A command-line interface to interact with your Bedrock encrypted drive on Aleph. Upload, list, and download files — all end-to-end encrypted and fully compatible with the Bedrock web app.


✨ Features

  • Upload files with automatic client-side encryption
  • List all files on your drive with size, date, and status
  • Download and decrypt files back to your local machine
  • Directory support — organise files into virtual folders
  • Wallet-compatible — uses the same key-derivation as the web app, so files show up everywhere

📦 Prerequisites

Requirement Version
Node.js ≥ 18
npm ≥ 9

The CLI depends on the local bedrock-ts-sdk package (linked via file:../bedrock-sdk), so make sure the SDK is built before installing.


🚀 Installation

# 1. Build the SDK first
cd ../bedrock-sdk
npm install && npm run build

# 2. Install CLI dependencies
cd ../aleph-cli
npm install

⚙️ Configuration

Private Key

The CLI needs an Ethereum private key to derive your Bedrock account. You can provide it in two ways:

  1. Environment variable — create a .env file in the aleph-cli/ directory:

    PRIVATE_KEY=0xYOUR_PRIVATE_KEY_HERE
  2. CLI flag — pass it directly with --key:

    npx tsx index.ts upload ./photo.png --key 0xYOUR_PRIVATE_KEY

Important

Use the same private key as your wallet in the Bedrock web app.
The CLI signs the message "Bedrock.im" to derive the same sub-account, so your files will be consistent across both interfaces.

Global Options

These options are available on every command:

Flag Description Default
-k, --key <key> Ethereum private key PRIVATE_KEY env var
-c, --channel <channel> Aleph channel name GENERAL
-a, --api <url> Aleph API server URL https://poc-aleph-ccn.reza.dev

📖 Usage

Run any command with:

npx tsx index.ts <command> [arguments] [options]

upload — Upload a file

Encrypts and uploads a local file to your Bedrock drive.

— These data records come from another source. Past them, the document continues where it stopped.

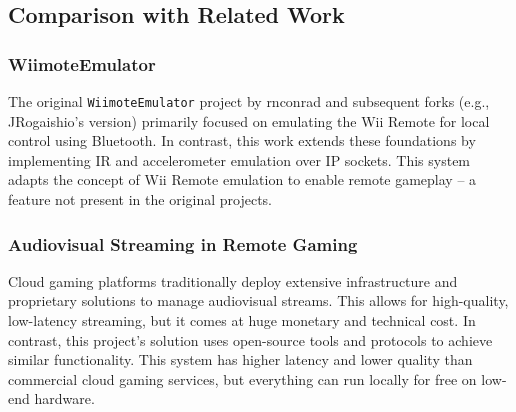

\subsection{Comparison with Related Work}

\subsubsection{WiimoteEmulator}
The original \texttt{WiimoteEmulator} project by rnconrad and subsequent forks
(e.g., JRogaishio's version) primarily focused on emulating the Wii Remote for
local control using Bluetooth. In contrast, this work extends these foundations
by implementing IR and accelerometer emulation over IP sockets. This system adapts the concept of
Wii Remote emulation to enable remote gameplay -- a feature not present in the
original projects.

\subsubsection{Audiovisual Streaming in Remote Gaming}
Cloud gaming platforms traditionally deploy extensive infrastructure and
proprietary solutions to manage audiovisual streams. This allows for
high-quality, low-latency streaming, but it comes at huge monetary and technical
cost\cite{cloudSurvey}.
In contrast, this project's solution uses open-source tools and
protocols to achieve similar functionality. This system has higher latency and lower quality than
commercial cloud gaming services, but everything can run locally for free on low-end hardware.

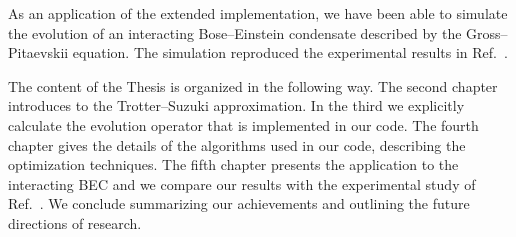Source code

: As an application of the extended implementation, we have been able to simulate the evolution of an interacting Bose--Einstein condensate described by the Gross--Pitaevskii equation. The simulation reproduced the experimental results in Ref.~\citep{DSF00}.

The content of the Thesis is organized in the following way. The second chapter introduces to the Trotter--Suzuki approximation. In the third we explicitly calculate the evolution operator that is implemented in our code. The fourth chapter gives the details of the algorithms used in our code, describing the optimization techniques. The fifth chapter presents the application to the interacting BEC and we compare our results with the experimental study of Ref.~\citep{DSF00}. We conclude summarizing our achievements and outlining the future directions of research.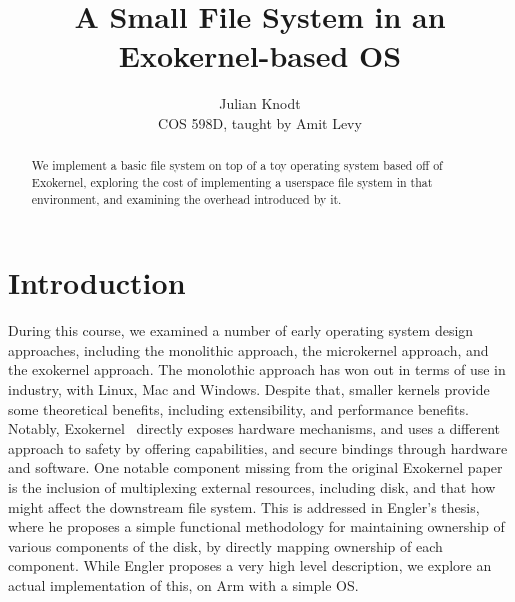 \documentclass[letterpaper,twocolumn,10pt]{article}
\begin{document}

\title{A Small File System in an Exokernel-based OS}

\author{
  {\rm Julian Knodt} \\
  {\rm COS 598D, taught by Amit Levy}
}

\date{}
\maketitle

\begin{abstract}
We implement a basic file system on top of a toy operating system based off of Exokernel,
exploring the cost of implementing a userspace file system in that environment, and examining
the overhead introduced by it.
\end{abstract}


\section{Introduction}

During this course, we examined a number of early operating system design approaches, including
the monolithic approach, the microkernel approach, and the exokernel approach. The monolothic
approach has won out in terms of use in industry, with Linux, Mac and Windows. Despite that,
smaller kernels provide some theoretical benefits, including extensibility, and performance
benefits. Notably, Exokernel~\cite{exokernel} directly exposes hardware mechanisms, and uses a
different approach to safety by offering capabilities, and secure bindings through hardware and
software. One notable component missing from the original Exokernel paper is the inclusion of
multiplexing external resources, including disk, and that how might affect the downstream
file system. This is addressed in Engler's thesis, where he proposes a simple functional
methodology for maintaining ownership of various components of the disk, by directly mapping
ownership of each component. While Engler proposes a very high level description, we explore an
actual implementation of this, on Arm with a simple OS.
\end{document}
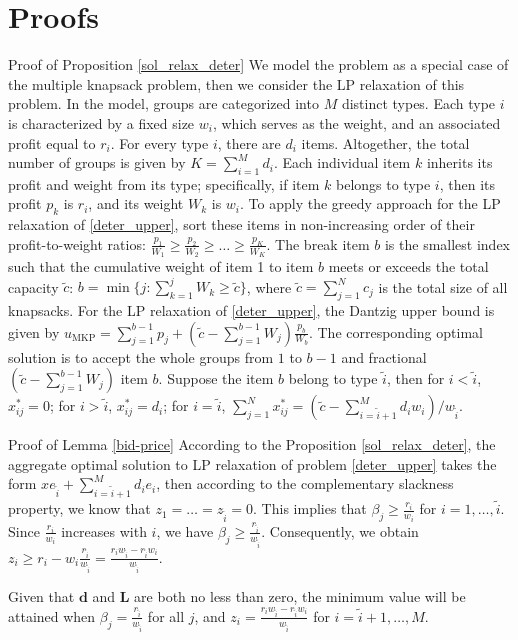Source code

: \clearpage
\section{Proofs}

\begin{pf}{Proof of Proposition \ref{sol_relax_deter}}
  We model the problem as a special case of the multiple knapsack problem, then we consider the LP relaxation of this problem. In the model, groups are categorized into $M$ distinct types. Each type $i$ is characterized by a fixed size $w_i$, which serves as the weight, and an associated profit equal to $r_i$. For every type $i$, there are $d_i$ items. Altogether, the total number of groups is given by $K = \sum_{i=1}^{M} d_i$. Each individual item $k$ inherits its profit and weight from its type; specifically, if item $k$ belongs to type $i$, then its profit $p_k$ is $r_i$, and its weight $W_k$ is $w_i$. To apply the greedy approach for the LP relaxation of \eqref{deter_upper}, sort these items in non-increasing order of their profit-to-weight ratios: $\frac{p_1}{W_1} \geq \frac{p_2}{W_2} \geq \ldots \geq \frac{p_K}{W_K}$. The break item $b$ is the smallest index such that the cumulative weight of item 1 to item $b$ meets or exceeds the total capacity $\tilde{c}$: $b=\min\{j: \sum_{k=1}^j W_k \geq \tilde{c}\}$, where $\tilde{c} = \sum_{j=1}^{N} c_j$ is the total size of all knapsacks. For the LP relaxation of \eqref{deter_upper}, the Dantzig upper bound \citep{dantzig1957discrete} is given by $u_{\mathrm{MKP}}=\sum_{j=1}^{b-1} p_j+\left(\tilde{c}-\sum_{j=1}^{b-1} W_j\right) \frac{p_b}{W_b}$. The corresponding optimal solution is to accept the whole groups from $1$ to $b-1$ and fractional $(\tilde{c}-\sum_{j=1}^{b-1} W_j)$ item $b$. Suppose the item $b$ belong to type $\tilde{i}$, then for $i < \tilde{i}$, $x_{ij}^{*} = 0$; for $i > \tilde{i}$, $x_{ij}^{*} = d_{i}$; for $i = \tilde{i}$, $\sum_{j=1}^{N} x_{ij}^{*} = (\tilde{c} - \sum_{i = \tilde{i}+1}^{M} {d_i w_i})/ w_{\tilde{i}}$.
\end{pf}


\begin{pf}{Proof of Lemma \ref{bid-price}}
According to the Proposition \ref{sol_relax_deter}, the aggregate optimal solution to LP relaxation of problem \eqref{deter_upper} takes the form $x e_{\tilde{i}} + \sum_{i=\tilde{i}+1} ^{M} d_{i} e_{i}$, then according to the complementary slackness property, we know that $z_1= \ldots= z_{\tilde{i}} = 0$. This implies that $\beta_j \geq \frac{r_i}{w_i}$ for $i = 1,\ldots, \tilde{i}$. Since $\frac{r_i}{w_i}$ increases with $i$, we have $\beta_j \geq \frac{r_{\tilde{i}}}{w_{\tilde{i}}}$. Consequently, we obtain $z_{i} \geq r_i - w_i \frac{r_{\tilde{i}}}{w_{\tilde{i}}} = \frac{r_{i} w_{\tilde{i}} - r_{\tilde{i}} w_{i}}{w_{\tilde{i}}}$.

Given that $\mathbf{d}$ and $\mathbf{L}$ are both no less than zero, the minimum value will be attained when $\beta_j = \frac{r_{\tilde{i}}}{w_{\tilde{i}}}$ for all $j$, and $z_i = \frac{r_{i} w_{\tilde{i}} - r_{\tilde{i}} w_{i}}{w_{\tilde{i}}}$ for $i = \tilde{i}+1, \ldots, M$.  
\end{pf}

\newpage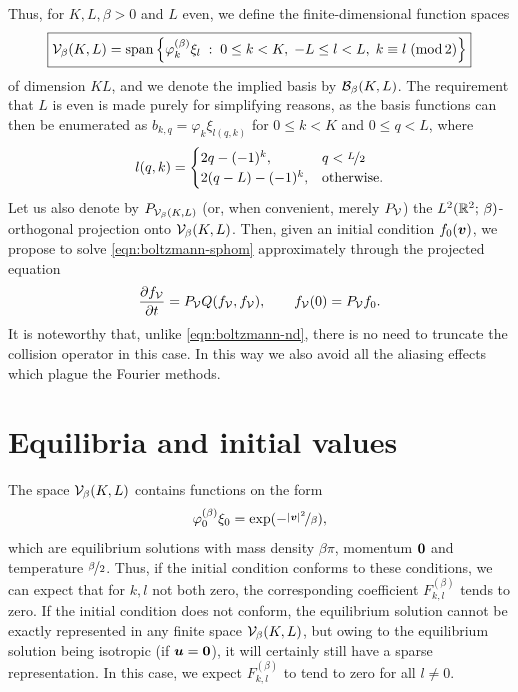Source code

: Thus, for $K,L,\beta>0$ and $L$ even, we define the finite-dimensional function spaces
\[ \boxed{
    \mathcal{V}_\beta(K,L) = \operatorname{span} \left\{ \varphi^{(\beta)}_k\xi_l \;:\; 0\leq k < K, \; -L \leq l < L, \;
    k \equiv l \;(\operatorname{mod} 2) \right\}
} \]
of dimension $KL$, and we denote the implied basis by $\mathcal{B}_\beta(K,L)$. The requirement that $L$ is even is
made purely for simplifying reasons, as the basis functions can then be enumerated as $b_{k,q} = \varphi_k
\xi_{l(q,k)}$ for $0 \leq k < K$ and $0 \leq q < L$, where
\begin{equation} \label{eqn:pol-enum}
    l(q,k) = \begin{cases} 2q - (-1)^k,& q < \nicefrac{L}{2} \\
                           2(q-L) - (-1)^k,& \text{otherwise}.
             \end{cases}
\end{equation}
Let us also denote by $P_{\mathcal{V}_\beta(K,L)}$ (or, when convenient, merely $P_{\mathcal{V}}$) the
$L^2(\mathbb{R}^2;\,\beta)$-orthogonal projection onto $\mathcal{V}_\beta(K,L)$. Then, given an initial condition
$f_0({\bm v})$, we propose to solve \eqref{eqn:boltzmann-sphom} approximately through the projected equation
\[
    \frac{\partial f_{\mathcal{V}}}{\partial t} = P_{\mathcal{V}} Q(f_{\mathcal{V}},f_{\mathcal{V}}), \qquad
    f_{\mathcal{V}}(0) = P_{\mathcal{V}} f_0.
\]
It is noteworthy that, unlike \eqref{eqn:boltzmann-nd}, there is no need to truncate the collision operator in
this case. In this way we also avoid all the aliasing effects which plague the Fourier methods.

\section{Equilibria and initial values}
\label{sec:polar-equilibria}

The space $\mathcal{V}_\beta(K,L)$ contains functions on the form
\[
    \varphi^{(\beta)}_0\xi_0 = \exp(-\nicefrac{|{\bm v}|^2}{\beta}),
\]
which are equilibrium solutions with mass density $\beta\pi$, momentum ${\bm0}$ and temperature
$\nicefrac{\beta}{2}$. Thus, if the initial condition conforms to these conditions, we can expect that for
$k,l$ not both zero, the corresponding coefficient $F^{(\beta)}_{k,l}$ tends to zero.  If the initial
condition does not conform, the equilibrium solution cannot be exactly represented in any finite space
$\mathcal{V}_\beta(K,L)$, but owing to the equilibrium solution being isotropic (if ${\bm u}={\bm0}$), it will certainly
still have a sparse representation. In this case, we expect $F^{(\beta)}_{k,l}$ to tend to zero for all
$l\neq0$.

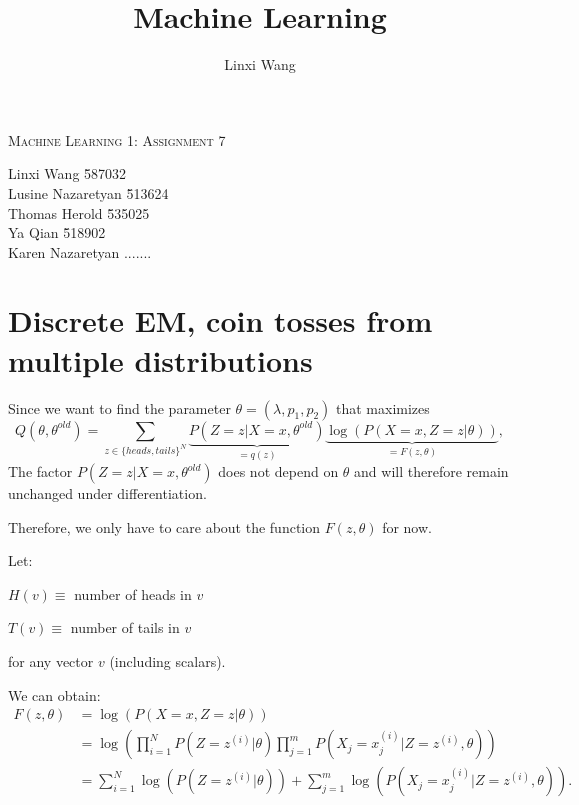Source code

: \documentclass[10pt,a4paper]{article}
\author{Linxi Wang}
\title{Machine Learning}
\begin{document}
\begin{center}
\Large{\textsc{Machine Learning 1: Assignment 7}} \\
\end{center}

\begin{tabbing}
Linxi Wang \hspace{0.9cm}\= 587032\\
Lusine Nazaretyan \hspace{0.9cm}\= 513624\\
Thomas Herold \hspace{0.9cm}\= 535025\\ 
Ya Qian \hspace{0.9cm}\= 518902\\ 
Karen Nazaretyan\>  .......
\end{tabbing}


\section{Discrete EM, coin tosses from multiple distributions}

Since we want to find the parameter $\theta=(\lambda,p_1,p_2)$ that maximizes \begin{equation*}
Q(\theta,\theta^{old})=\sum_{z\in \{heads,tails\}^N}\underbrace{P(Z=z|X=x,\theta^{old})}_{=q(z)}  \underbrace{\log(P(X=x,Z=z|\theta))}_{=F(z,\theta)},
\end{equation*}
The factor $P(Z=z|X=x,\theta^{old})$ does not depend on $\theta$ and will therefore remain unchanged under differentiation.

Therefore, we only have to care about the function $F(z,\theta)$ for now.

Let: 

$H(v)\equiv$ number of heads in $v$

$T(v)\equiv$ number of tails in $v$
 
for any vector $v$ (including scalars).

We can obtain:
\begin{align*}
F(z,\theta)&=\log(P(X=x,Z=z|\theta))\\
&=\log( \prod_{i=1}^N P(Z=z^{(i)}|\theta) \prod_{j=1}^m P(X_j=x_j^{(i)}|Z=z^{(i)},\theta)) \\
&=\sum_{i=1}^N \log (P(Z=z^{(i)}|\theta)) + \sum_{j=1}^m \log (P(X_j=x_j^{(i)}|Z=z^{(i)},\theta)).
\end{align*}
\end{document}
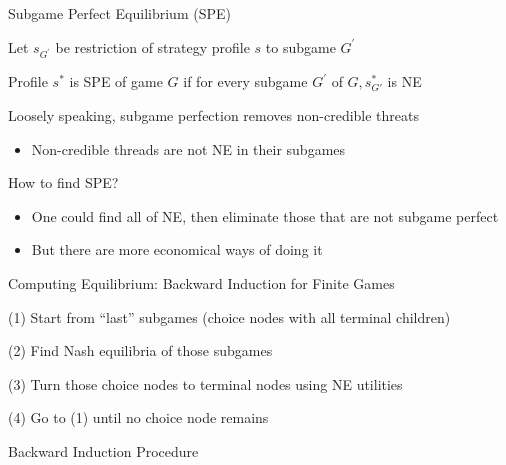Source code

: \documentclass[11pt,aspectratio=169,handout]{beamer}
\begin{document}
  \begin{frame}{Subgame Perfect Equilibrium (SPE)}
   \begin{itemizes}
    \item Let $s_{G^\prime}$ be restriction of strategy profile $s$ to subgame $G^\prime$
    \item Profile $s^*$ is SPE of game $G$ if for \alert{every subgame} $G^\prime$ of $G, s^{*}_{G'}$ is NE
    \item Loosely speaking, subgame perfection \alert{removes non-credible threats}
    \begin{itemize}
     \item Non-credible threads are not NE in their subgames
    \end{itemize}
    \item How to find SPE?
    \begin{itemize}
     \item One could find all of NE, then eliminate those that are not subgame perfect
     \item But there are more economical ways of doing it
    \end{itemize}
   \end{itemizes}
  \end{frame}


  \begin{frame}{Computing Equilibrium: Backward Induction for Finite Games}
   \begin{itemizes}
    \item (1) Start from ``last'' subgames (choice nodes with all terminal children)
    \item (2) Find Nash equilibria of those subgames
    \item (3) Turn those choice nodes to terminal nodes using NE utilities 
    \item (4) Go to (1) until no choice node remains
   \end{itemizes}
  \end{frame}


  \begin{frame}{Backward Induction Procedure}
   \begin{algorithm*}[H]
   \label{alg:BI}
   \caption{Finding value of sample SPE of perfect-info extensive-form game}
   \end{algorithm*}
  \end{frame}
  
\end{document}
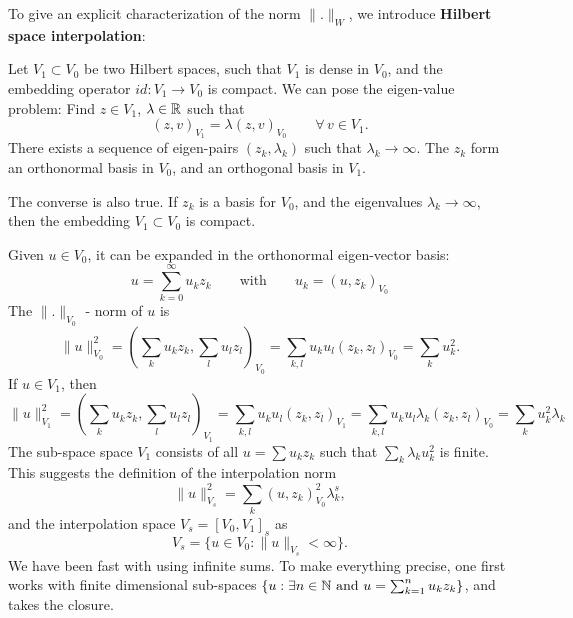 \bigskip

To give an explicit characterization of the norm $\|.\|_W$, we introduce
{\bf Hilbert space interpolation}:

Let $V_1 \subset V_0$ be two Hilbert spaces, such that $V_1$ is dense 
in $V_0$, and the embedding operator $id : V_1 \rightarrow V_0$
is compact. We can pose the eigen-value problem: Find $z \in V_1$, $\lambda \in {\mathbb R}$ such that
$$
(z, v)_{V_1} = \lambda (z, v)_{V_0} \qquad \forall \, v \in V_1.
$$
There exists a sequence of eigen-pairs $(z_k, \lambda_k)$ such that $\lambda_k
\rightarrow \infty$. The $z_k$ form an orthonormal basis in $V_0$, and
an orthogonal basis in $V_1$. 

\bigskip

The converse is also true. If $z_k$ is a basis for $V_0$, and the eigenvalues
$\lambda_k \rightarrow \infty$, then the embedding $V_1 \subset V_0$ is compact.

\bigskip

Given $u \in V_0$, it can be expanded in the orthonormal eigen-vector basis:
$$
u = \sum_{k=0}^\infty u_k z_k \qquad \mbox{with} \qquad u_k = (u, z_k)_{V_0}
$$
The $\|.\|_{V_0}$ - norm of $u$ is 
$$
\| u \|_{V_0}^2 = (\sum_k u_k z_k, \sum_l u_l z_l)_{V_0} = 
        \sum_{k,l} u_k u_l (z_k,z_l)_{V_0} = \sum_k u_k^2.
$$
If $u \in V_1$, then 
$$
\| u \|_{V_1}^2 = (\sum_k u_k z_k, \sum_l u_l z_l)_{V_1} = 
        \sum_{k,l} u_k u_l (z_k,z_l)_{V_1} = 
        \sum_{k,l} u_k u_l \lambda_k (z_k,z_l)_{V_0} = 
        \sum_k u_k^2 \lambda_k
$$
The sub-space space $V_1$ consists of all $u = \sum u_k z_k$ such 
that $\sum_k \lambda_k u_k^2$ is finite. This suggests the definition
of the interpolation norm
$$
\| u \|_{V_s}^2 = \sum_k (u, z_k)_{V_0}^2 \lambda_k^s,
$$
and the interpolation space $V_s = [V_0, V_1]_s$ as
$$
V_s = \{ u \in V_0 : \| u \|_{V_s} < \infty \}.
$$
We have been fast with using infinite sums. To make everything precise,
one first works with finite dimensional sub-spaces $\{ u : \exists n \in {\mathbb N} \mbox{ and } u = \sum_{k=1}^n u_k z_k \}$, and takes the closure.


\bigskip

npx tsx index.ts upload <filePath> [options]
Option Description Default
-d, --directory <dir> Target directory on the drive /

Examples:

# Upload to root
npx tsx index.ts upload ./report.pdf

# Upload to a specific folder
npx tsx index.ts upload ./photo.png -d /images/vacation/

list — List files

Displays all files on your Bedrock drive in a formatted table.

npx tsx index.ts list [options]
Option Description Default
-d, --directory <dir> Filter by directory path (all files)
--include-deleted Show trashed files too false

Examples:

# List all files
npx tsx index.ts list

# List only files in /documents/
npx tsx index.ts list -d /documents/

# Include trashed files
npx tsx index.ts list --include-deleted

Sample output:

Found 3 file(s):

Path                                    Size        Created               Status
--------------------------------------------------------------------------------
/report.pdf                             1.2 MB      2/17/2026, 3:45 PM    ✅ active
/images/vacation/photo.png              824.5 KB    2/18/2026, 10:12 AM   ✅ active
/old-draft.txt                          3.1 KB      2/15/2026, 9:00 AM    🗑️  trashed

download — Download a file

Downloads and decrypts a file from your Bedrock drive to your local machine.

npx tsx index.ts download <remotePath> [options]
Option Description Default
-o, --output <path> Local output file path Current dir, same filename

Examples:

# Download to current directory
npx tsx index.ts download /report.pdf

# Download to a specific location
npx tsx index.ts download /images/photo.png -o ~/Downloads/photo.png

🏗️ Project Structure

aleph-cli/
├── index.ts          # CLI entry point — all commands defined here
├── package.json      # Dependencies & scripts
├── tsconfig.json     # TypeScript configuration
└── .env              # Your private key (create this, git-ignored)

🔐 How It Works

  1. Key derivation — The CLI signs the message "Bedrock.im" with your private key (using web3.eth.accounts.sign), producing the same signature the web app generates via MetaMask. This ensures both interfaces derive the same Aleph sub-account.

  2. Encryption — Files are encrypted client-side by the Bedrock SDK before being stored on Aleph. Only your derived key can decrypt them.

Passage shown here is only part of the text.